老皇帝下了命令,六王府整个府中的人都被软禁了,没有他的传召都不能自由出入。
这个案子交给了大理寺,季羡舟和沧琰、李云深和归菡他们几个人优哉游哉地在院子里头聊着天,一丁点儿惊慌的感觉都没有,也没有一个人去刻意打听事情发展得如何了,都没有将这个事情放在心上。
既然没有证据,在众人眼中,沧琰她不过只是被怀疑的对象,若一直都查不出证据,也不可能一直将六王府软禁下去,也没有理由将沧琰带走。

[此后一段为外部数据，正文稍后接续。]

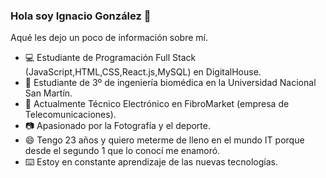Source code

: ### Hola soy Ignacio González 👋

<!--
**Nachoo98/Nachoo98** is a ✨ _special_ ✨ repository because its `README.md` (this file) appears on your GitHub profile.
¡¡Bienvenidos a mi perfil de GitHub!!
-->
Aqué les dejo un poco de información sobre mí.

- 💻 Estudiante de Programación Full Stack (JavaScript,HTML,CSS,React.js,MySQL) en DigitalHouse.
- 🔬 Estudiante de 3º de ingeniería biomédica en la Universidad Nacional San Martín.
- 💼 Actualmente Técnico Electrónico en FibroMarket (empresa de Telecomunicaciones).
- 📷 Apasionado por la Fotografía y el deporte.
- 😄 Tengo 23 años y quiero meterme de lleno en el mundo IT porque desde el segundo 1 que lo conocí me enamoró.
- ⌨️ Estoy en constante aprendizaje de las nuevas tecnologías.

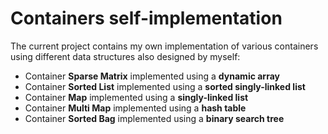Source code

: # Containers self-implementation
The current project contains my own implementation of various containers using different data structures also designed by myself:
  * Container **Sparse Matrix** implemented using a **dynamic array**
  * Container **Sorted List** implemented using a **sorted singly-linked list**
  * Container **Map** implemented using a **singly-linked list**
  * Container **Multi Map** implemented using a **hash table**
  * Container **Sorted Bag** implemented using a **binary search tree**
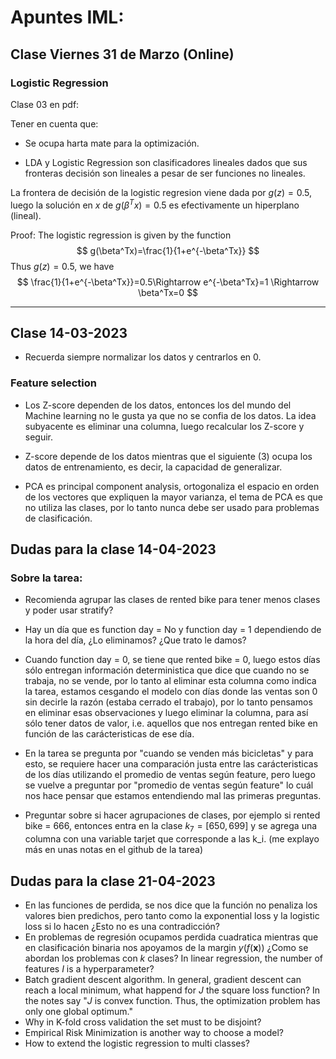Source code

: # Apuntes IML:

## Clase Viernes 31 de Marzo (Online)

### Logistic Regression

Clase 03 en pdf:

Tener en cuenta que:

* Se ocupa harta mate para la optimización.

* LDA y Logistic Regression son clasificadores lineales dados que sus fronteras decisión son lineales a pesar de ser funciones no lineales.

La frontera de decisión de la logistic regresion viene dada por $g(z)=0.5$, luego la solución en $x$ de $g(\beta^Tx)=0.5$ es efectivamente un hiperplano (lineal).

Proof: The logistic regression is given by the function
$$
g(\beta^Tx)=\frac{1}{1+e^{-\beta^Tx}}
$$
 Thus $g(z)=0.5$, we have
 $$
 \frac{1}{1+e^{-\beta^Tx}}=0.5\Rightarrow e^{-\beta^Tx}=1 \Rightarrow \beta^Tx=0
 $$

 <hr>

## Clase 14-03-2023

- Recuerda siempre normalizar los datos y centrarlos en 0.

### Feature selection

- Los Z-score dependen de los datos, entonces los del mundo del Machine learning no le gusta ya que no se confia de los datos. La idea subyacente es eliminar una columna, luego recalcular los Z-score y seguir.

- Z-score depende de los datos mientras que el siguiente (3) ocupa los datos de entrenamiento, es decir, la capacidad de generalizar.

- PCA es principal component analysis, ortogonaliza el espacio en orden de los vectores que expliquen la mayor varianza, el tema de PCA es que no utiliza las clases, por lo tanto nunca debe ser usado para problemas de clasificación.

## Dudas para la clase 14-04-2023

### Sobre la tarea:

- Recomienda agrupar las clases de rented bike para tener menos clases y poder usar stratify?

- Hay un día que es function day = No y function day = 1 dependiendo de la hora del día, ¿Lo eliminamos? ¿Que trato le damos?

- Cuando function day = 0, se tiene  que rented bike = 0, luego estos días sólo entregan información deterministica que dice que cuando no se trabaja, no se vende, por lo tanto al eliminar esta columna como indica la tarea, estamos cesgando el modelo con días donde las ventas son 0 sin decirle la razón (estaba cerrado el trabajo), por lo tanto pensamos en eliminar esas observaciones y luego eliminar la columna, para así sólo tener datos de valor, i.e. aquellos que nos entregan rented bike en función de las carácteristicas de ese día.

- En la tarea se pregunta por "cuando se venden más bicicletas" y para esto, se requiere hacer una comparación justa entre las carácteristicas de los días utilizando el promedio de ventas según feature, pero luego se vuelve a preguntar por "promedio de ventas según feature" lo cuál nos hace pensar que estamos entendiendo mal las primeras preguntas.

- Preguntar sobre si hacer agrupaciones de clases, por ejemplo si rented bike = 666, entonces entra en la clase  $k_7 = [650,699]$ y se agrega una columna con una variable tarjet que corresponde a las k_i. (me explayo más en unas notas en el github de la tarea)

## Dudas para la clase 21-04-2023

- En las funciones de perdida, se nos dice que la función no penaliza los valores bien predichos, pero tanto como la exponential loss y la logistic loss si lo hacen ¿Esto no es una contradicción?
- En problemas de regresión ocupamos perdida cuadratica mientras que en clasificación binaria nos apoyamos de la margin $y(f(\textbf{x}))$ ¿Como se abordan los problemas con $k$ clases?
In linear regression, the number of features $I$ is a hyperparameter?
- Batch gradient descent algorithm. In general, gradient descent can reach a local minimum, what happend for $J$ the square loss function? In the notes say "$J$ is convex function. Thus, the optimization problem has only one global optimum."
- Why in K-fold cross validation the set must to be disjoint?
- Empirical Risk Minimization is another way to choose a model?
- How to extend the logistic regression to multi classes?

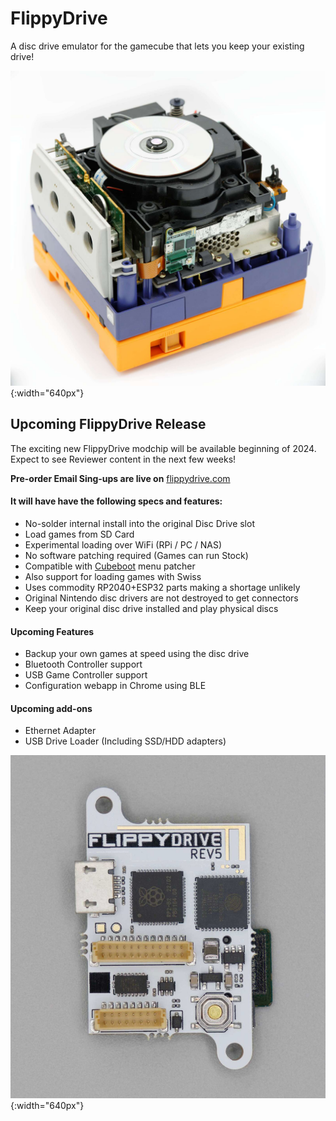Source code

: # FlippyDrive
A disc drive emulator for the gamecube that lets you keep your existing drive!

![FlippyDrive Install](console_install.jpg){:width="640px"}

## Upcoming FlippyDrive Release
The exciting new FlippyDrive modchip will be available beginning of 2024. Expect to see Reviewer content in the next few weeks!

**Pre-order Email Sing-ups are live on** [flippydrive.com](https://flippydrive.com)

#### It will have have the following specs and features:
- No-solder internal install into the original Disc Drive slot
- Load games from SD Card
- Experimental loading over WiFi (RPi / PC / NAS)
- No software patching required (Games can run Stock)
- Compatible with [Cubeboot](https://github.com/OffBroadway/cubeboot) menu patcher
- Also support for loading games with Swiss
- Uses commodity RP2040+ESP32 parts making a shortage unlikely
- Original Nintendo disc drivers are not destroyed to get connectors
- Keep your original disc drive installed and play physical discs

#### Upcoming Features
- Backup your own games at speed using the disc drive
- Bluetooth Controller support
- USB Game Controller support
- Configuration webapp in Chrome using BLE

#### Upcoming add-ons
- Ethernet Adapter
- USB Drive Loader (Including SSD/HDD adapters)

![FlippyDrive Picture](flippydrive.jpg){:width="640px"}
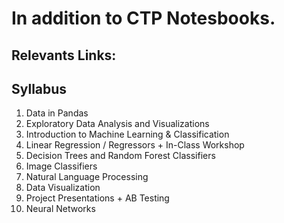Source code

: 
# In addition to CTP Notesbooks.

## Relevants Links:

## Syllabus 

1. Data in Pandas
2. Exploratory Data Analysis and Visualizations
3. Introduction to Machine Learning & Classification
4. Linear Regression / Regressors + In-Class Workshop
5. Decision Trees and Random Forest Classifiers
6. Image Classifiers
7. Natural Language Processing
8. Data Visualization
9. Project Presentations + AB Testing
10. Neural Networks
  
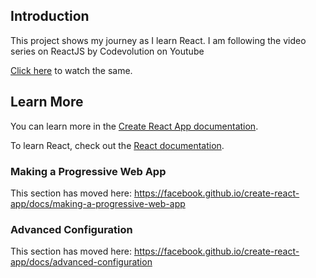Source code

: ## Introduction

This project shows my journey as I learn React.
I am following the video series on ReactJS by Codevolution on Youtube

[Click here](https://www.youtube.com/playlist?list=PLC3y8-rFHvwgg3vaYJgHGnModB54rxOk3) to watch the same.

## Learn More

You can learn more in the [Create React App documentation](https://facebook.github.io/create-react-app/docs/getting-started).

To learn React, check out the [React documentation](https://reactjs.org/).

### Making a Progressive Web App

This section has moved here: https://facebook.github.io/create-react-app/docs/making-a-progressive-web-app

### Advanced Configuration

This section has moved here: https://facebook.github.io/create-react-app/docs/advanced-configuration
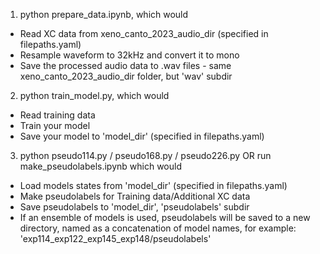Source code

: 

1. python prepare_data.ipynb, which would
* Read XC data from xeno_canto_2023_audio_dir (specified in filepaths.yaml)
* Resample waveform to 32kHz and convert it to mono
* Save the processed audio data to .wav files - same xeno_canto_2023_audio_dir folder, but 'wav' subdir


2. python train_model.py, which would
* Read training data
* Train your model
* Save your model to 'model_dir' (specified in filepaths.yaml)


3. python pseudo114.py / pseudo168.py / pseudo226.py OR run make_pseudolabels.ipynb which would
* Load models states from 'model_dir' (specified in filepaths.yaml)
* Make pseudolabels for Training data/Additional XC data
* Save pseudolabels to 'model_dir', 'pseudolabels' subdir
* If an ensemble of models is used, pseudolabels will be saved to a new directory, named as a concatenation of model names, for example: 'exp114_exp122_exp145_exp148/pseudolabels'
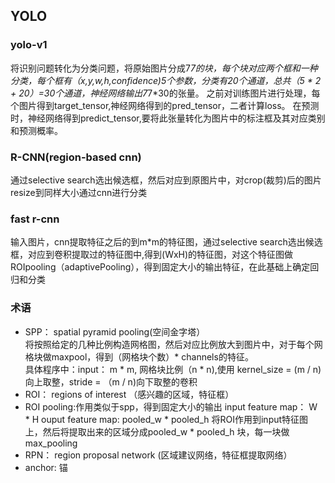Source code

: ## YOLO
### yolo-v1
将识别问题转化为分类问题，将原始图片分成7*7的块，每个块对应两个框和一种分类，每个框有（x,y,w,h,confidence)5个参数，分类有20个通道，总共（5 * 2 + 20）=30个通道，神经网络输出7*7*30的张量。
之前对训练图片进行处理，每个图片得到target_tensor,神经网络得到的pred_tensor，二者计算loss。
在预测时，神经网络得到predict_tensor,要将此张量转化为图片中的标注框及其对应类别和预测概率。

### R-CNN(region-based cnn)
通过selective search选出候选框，然后对应到原图片中，对crop(裁剪)后的图片resize到同样大小通过cnn进行分类
### fast r-cnn
输入图片，cnn提取特征之后的到m*m的特征图，通过selective search选出候选框，对应到卷积提取过的特征图中,得到(WxH)的特征图，对这个特征图做ROIpooling（adaptivePooling），得到固定大小的输出特征，在此基础上确定回归和分类

### 术语
- SPP： spatial pyramid pooling(空间金字塔）  
将按照给定的几种比例构造网格图，然后对应比例放大到图片中，对于每个网格块做maxpool，得到（网格块个数）* channels的特征。  
具体程序中：input： m * m, 网格块比例（n * n),使用 kernel_size = (m / n)向上取整，stride = （m / n)向下取整的卷积
- ROI： regions of interest （感兴趣的区域，特征框）
- ROI pooling:作用类似于spp，得到固定大小的输出
input feature map： W * H
ouput feature map: pooled_w * pooled_h
将ROI作用到input特征图上，然后将提取出来的区域分成pooled_w * pooled_h 块，每一块做max_pooling
- RPN： region proposal network (区域建议网络，特征框提取网络）
- anchor: 锚  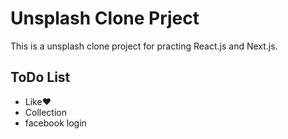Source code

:# Unsplash Clone Prject

This is a unsplash clone project for practing React.js and Next.js.

## ToDo List
* Like❤️
* Collection
* facebook login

本来以为这个日子就这样过去,等到时间耗不住了之后,迟早便会放过她们。
但是,沧琰才觉得,她和季羡舟两个人真是低估了这件事情的后续能力。
当一个太监站在季羡舟的面前,告诉这个他这个不好的消息的时候,沧琰觉得,这一次做的决定是她做得最错误的一个决定。
瑾妃死了。
季羡舟站在原地,一言不吭。
太监本就尖锐地声音此时此刻竟是异常地刺耳:“六殿下还不赶紧随咱家进宫?”
季羡舟才反应过来似的,连那太监的话也没回复什么,甚至也没有嘱托沧琰一些事情,直直地朝着府门外走出去了。
这是沧琰第二次看见季羡舟的背影,形单影只,她想上前去拉住他,身形刚动,却被李云深拉住了。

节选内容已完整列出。